▶ _Exercise objective_
Search the entries below. Return every line that has "Drawing" in it.

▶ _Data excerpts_
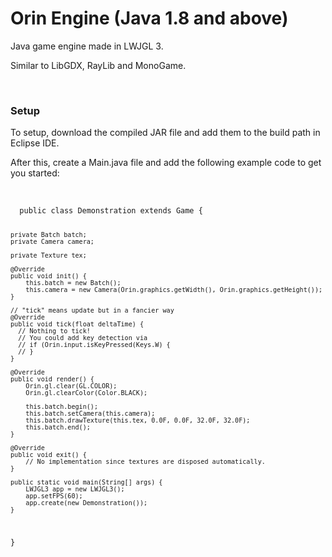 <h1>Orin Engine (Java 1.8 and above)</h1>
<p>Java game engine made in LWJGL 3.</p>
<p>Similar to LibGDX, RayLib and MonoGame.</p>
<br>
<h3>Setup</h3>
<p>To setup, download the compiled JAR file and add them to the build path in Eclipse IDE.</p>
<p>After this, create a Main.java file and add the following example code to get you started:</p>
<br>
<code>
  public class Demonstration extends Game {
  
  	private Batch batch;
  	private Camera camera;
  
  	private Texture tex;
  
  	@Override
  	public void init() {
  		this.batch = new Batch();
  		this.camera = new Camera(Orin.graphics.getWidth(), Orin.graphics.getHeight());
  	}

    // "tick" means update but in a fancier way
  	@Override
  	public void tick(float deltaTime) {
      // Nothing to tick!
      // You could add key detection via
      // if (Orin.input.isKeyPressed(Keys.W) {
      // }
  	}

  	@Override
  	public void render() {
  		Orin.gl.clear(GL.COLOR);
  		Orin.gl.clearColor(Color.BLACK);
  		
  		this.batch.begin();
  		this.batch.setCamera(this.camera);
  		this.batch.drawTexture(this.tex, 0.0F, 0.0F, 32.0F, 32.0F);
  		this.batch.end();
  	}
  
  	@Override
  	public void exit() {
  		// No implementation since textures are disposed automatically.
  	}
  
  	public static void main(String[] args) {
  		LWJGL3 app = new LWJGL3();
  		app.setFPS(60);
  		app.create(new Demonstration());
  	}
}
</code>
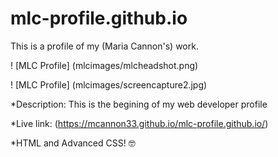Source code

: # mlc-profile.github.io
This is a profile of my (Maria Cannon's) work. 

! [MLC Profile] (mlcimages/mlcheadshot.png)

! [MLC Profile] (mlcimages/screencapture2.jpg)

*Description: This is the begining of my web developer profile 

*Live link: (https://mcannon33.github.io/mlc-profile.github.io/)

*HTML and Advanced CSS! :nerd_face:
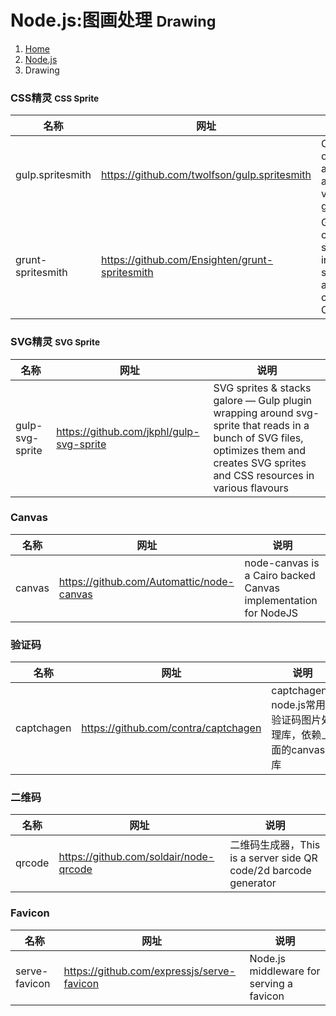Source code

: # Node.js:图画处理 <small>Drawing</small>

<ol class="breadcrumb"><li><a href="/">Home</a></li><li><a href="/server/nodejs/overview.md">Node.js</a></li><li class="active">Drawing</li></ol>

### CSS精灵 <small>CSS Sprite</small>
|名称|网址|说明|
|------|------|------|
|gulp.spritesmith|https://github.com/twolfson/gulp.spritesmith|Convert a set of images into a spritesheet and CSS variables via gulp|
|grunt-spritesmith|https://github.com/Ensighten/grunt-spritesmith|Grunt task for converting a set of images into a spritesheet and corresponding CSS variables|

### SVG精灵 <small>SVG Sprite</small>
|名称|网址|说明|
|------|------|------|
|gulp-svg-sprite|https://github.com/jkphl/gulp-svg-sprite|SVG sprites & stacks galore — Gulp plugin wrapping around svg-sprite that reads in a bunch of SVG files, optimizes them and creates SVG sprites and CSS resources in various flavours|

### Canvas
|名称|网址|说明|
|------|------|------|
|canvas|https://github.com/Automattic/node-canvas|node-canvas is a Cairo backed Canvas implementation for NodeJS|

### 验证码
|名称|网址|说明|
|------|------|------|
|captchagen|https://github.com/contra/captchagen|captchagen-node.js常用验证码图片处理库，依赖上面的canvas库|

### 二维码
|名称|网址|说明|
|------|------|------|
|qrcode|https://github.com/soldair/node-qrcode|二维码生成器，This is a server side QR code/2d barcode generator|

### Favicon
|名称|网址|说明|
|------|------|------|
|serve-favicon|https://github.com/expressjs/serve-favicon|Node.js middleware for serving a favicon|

▶ _Answer below_
: # Node.js:图画处理 <small>Drawing</small>
<ol class="breadcrumb"><li><a href="/">Home</a></li><li><a href="/server/nodejs/overview.md">Node.js</a></li><li class="active">Drawing</li></ol>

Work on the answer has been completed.